5-22-24
One of the benefits of working in a Food Bank Garden is having access to in-depth gardening education. Last month's volunteer gathering at FairWinds Winery was focused on regenerative gardening techniques and how to measure the increased sugars/nutrients in the plants we are growing.
Bear Belle spoke on the processes that work to create a regenerative or "living" soil, and
Noreen Andrews
demonstrated how to use a Brix Refractometer to determine the level of sugars in plant leaves indicating its health and nutrient density.
All soil is dirt, but not all dirt is soil.
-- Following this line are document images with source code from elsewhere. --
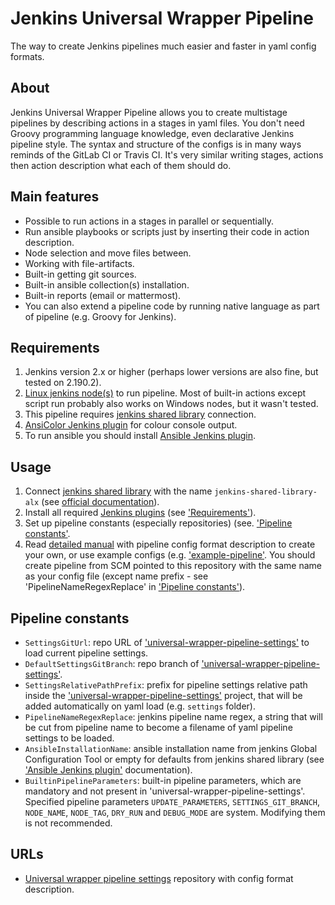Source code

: # Jenkins Universal Wrapper Pipeline
The way to create Jenkins pipelines much easier and faster in yaml config formats.

## About

Jenkins Universal Wrapper Pipeline allows you to create multistage pipelines by describing actions in a
stages in yaml files. You don't need Groovy programming language knowledge, even declarative Jenkins pipeline
style. The syntax and structure of the configs is in many ways reminds of the GitLab CI or Travis CI. It's very similar
writing stages, actions then action description what each of them should do.

## Main features

- Possible to run actions in a stages in parallel or sequentially.
- Run ansible playbooks or scripts just by inserting their code in action description.
- Node selection and move files between.
- Working with file-artifacts.
- Built-in getting git sources.
- Built-in ansible collection(s) installation.
- Built-in reports (email or mattermost).
- You can also extend a pipeline code by running native language as part of pipeline (e.g. Groovy for Jenkins).

## Requirements

1. Jenkins version 2.x or higher (perhaps lower versions are also fine, but tested on 2.190.2).
2. [Linux jenkins node(s)](https://www.jenkins.io/doc/book/installing/linux/) to run pipeline. Most of built-in actions
   except script run probably also works on Windows nodes, but it wasn't tested.
3. This pipeline requires [jenkins shared library](https://github.com/alexanderbazhenoff/jenkins-shared-library)
   connection.
4. [AnsiColor Jenkins plugin](https://plugins.jenkins.io/ansicolor/) for colour console output.
5. To run ansible you should install [Ansible Jenkins plugin](https://plugins.jenkins.io/ansible/).

## Usage

1. Connect [jenkins shared library](https://github.com/alexanderbazhenoff/jenkins-shared-library) with the
   name `jenkins-shared-library-alx` (see 
   [official documentation](https://www.jenkins.io/doc/book/pipeline/shared-libraries/#global-shared-libraries)).
2. Install all required [Jenkins plugins](https://www.jenkins.io/doc/book/managing/plugins/) (see 
   ['Requirements'](#requirements)).
3. Set up pipeline constants (especially repositories) (see. ['Pipeline constants'](#pipeline-constants).
4. Read [detailed manual](https://github.com/alexanderbazhenoff/universal-wrapper-pipeline-settings) with pipeline 
   config format description to create your own, or use example configs (e.g.
   ['example-pipeline'](https://github.com/alexanderbazhenoff/universal-wrapper-pipeline-settings/blob/main/settings/example-pipeline.yaml).
   You should create pipeline from SCM pointed to this repository with the same name as your config file (except name 
   prefix - see 'PipelineNameRegexReplace' in ['Pipeline constants'](#pipeline-constants)).

## Pipeline constants

- `SettingsGitUrl`: repo URL of 
  ['universal-wrapper-pipeline-settings'](https://github.com/alexanderbazhenoff/universal-wrapper-pipeline-settings/tree/main)
  to load current pipeline settings.
- `DefaultSettingsGitBranch`: repo branch of
  ['universal-wrapper-pipeline-settings'](https://github.com/alexanderbazhenoff/universal-wrapper-pipeline-settings/tree/main).
- `SettingsRelativePathPrefix`: prefix for pipeline settings relative path inside the
  ['universal-wrapper-pipeline-settings'](https://github.com/alexanderbazhenoff/universal-wrapper-pipeline-settings/tree/main)
   project, that will be added automatically on yaml load (e.g. `settings` folder).
- `PipelineNameRegexReplace`: jenkins pipeline name regex, a string that will be cut from pipeline name to become a 
  filename of yaml pipeline settings to be loaded.
- `AnsibleInstallationName`: ansible installation name from jenkins Global Configuration Tool or empty for defaults from
  jenkins shared library (see ['Ansible Jenkins plugin'](https://plugins.jenkins.io/ansible/) documentation).
- `BuiltinPipelineParameters`: built-in pipeline parameters, which are mandatory and not present in 
  'universal-wrapper-pipeline-settings'. Specified pipeline parameters `UPDATE_PARAMETERS`, `SETTINGS_GIT_BRANCH`,
  `NODE_NAME`, `NODE_TAG`, `DRY_RUN` and `DEBUG_MODE` are system. Modifying them is not recommended.

## URLs

- [Universal wrapper pipeline settings](https://github.com/alexanderbazhenoff/universal-wrapper-pipeline-settings/tree/main)
  repository with config format description.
Dirt is just a substrate, like glass beads in a vase holding up a flower, but it becomes "a living soil" when a community of microbes, insects, and animals along with with air and water work together to bring nutrients to plant roots. Encouraging a thriving community is essence of regenerative gardening that builds a richer and deeper soil community each year.
Bear shared ideas on how to enhance this growth with compost teas, choosing the right cover plants, and creating an active compost where bugs, worms, fungi, and microbes get their start breaking down garden waste.
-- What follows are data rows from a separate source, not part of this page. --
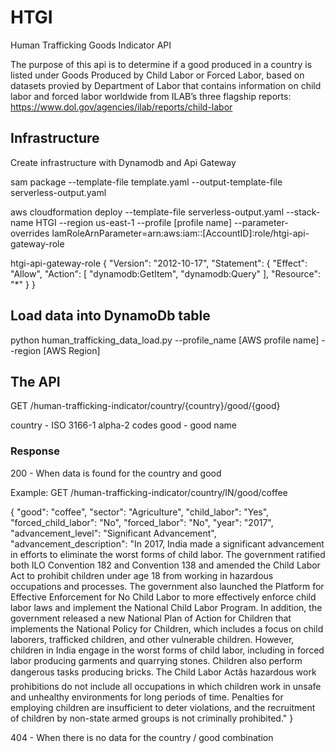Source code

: # HTGI
Human Trafficking Goods Indicator API

The purpose of this api is to determine if a good produced in a country is listed under Goods Produced by Child Labor or Forced Labor,
based on datasets provied by Department of Labor that contains information on child labor and forced labor worldwide from ILAB’s three flagship reports: https://www.dol.gov/agencies/ilab/reports/child-labor

## Infrastructure

Create infrastructure with Dynamodb and Api Gateway

sam package --template-file template.yaml --output-template-file serverless-output.yaml 

aws cloudformation  deploy --template-file serverless-output.yaml --stack-name HTGI --region us-east-1 --profile [profile name] --parameter-overrides IamRoleArnParameter=arn:aws:iam::[AccountID]:role/htgi-api-gateway-role

htgi-api-gateway-role
{
    "Version": "2012-10-17",
    "Statement": {
        "Effect": "Allow",
        "Action": [
            "dynamodb:GetItem",
            "dynamodb:Query"
        ],
        "Resource": "*"
    }
}

## Load data into DynamoDb table

python human_trafficking_data_load.py --profile_name [AWS profile name] --region [AWS Region]

## The API

GET /human-trafficking-indicator/country/{country}/good/{good} 

country - ISO 3166-1 alpha-2 codes
good - good name

### Response

200 - When data is found for the country and good

Example:
GET /human-trafficking-indicator/country/IN/good/coffee

{
  "good": "coffee",
  "sector": "Agriculture",
  "child_labor": "Yes",
  "forced_child_labor": "No",
  "forced_labor": "No",
  "year": "2017",
  "advancement_level": "Significant Advancement",
  "advancement_description": "In 2017, India made a significant advancement in efforts to eliminate the worst forms of child labor. The government ratified both ILO Convention 182 and Convention 138 and amended the Child Labor Act to prohibit children under age 18 from working in hazardous occupations and processes. The government also launched the Platform for Effective Enforcement for No Child Labor to more effectively enforce child labor laws and implement the National Child Labor Program. In addition, the government released a new National Plan of Action for Children that implements the National Policy for Children, which includes a focus on child laborers, trafficked children, and other vulnerable children. However, children in India engage in the worst forms of child labor, including in forced labor producing garments and quarrying stones. Children also perform dangerous tasks producing bricks. The Child Labor Actâs hazardous work prohibitions do not include all occupations in which children work in unsafe and unhealthy environments for long periods of time. Penalties for employing children are insufficient to deter violations, and the recruitment of children by non-state armed groups is not criminally prohibited."
}

404 - When there is no data for the country / good combination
Later they distributed pages of content we could save to our computers or print out covering:
Above: Noreen Andrews holds a Brix Refractometer which works by placing the juice of plant leaves onto the blue slide area and then looking to see the color density on a display inside the instrument. How do you extract leaf juice? Use a garlic press. Brilliant. The more dense the sugars/minerals the higher the Brix number. Noreen found that lettuce was low on the Brix scale and that the darker/greener leaves were higher.
Our thanks to Bear and Noreen for the information, Michelle Cavett of FairWinds for supplying the wine, and to all who brought imaginative dishes made from garden fresh food -- we love our Food Bank Growers!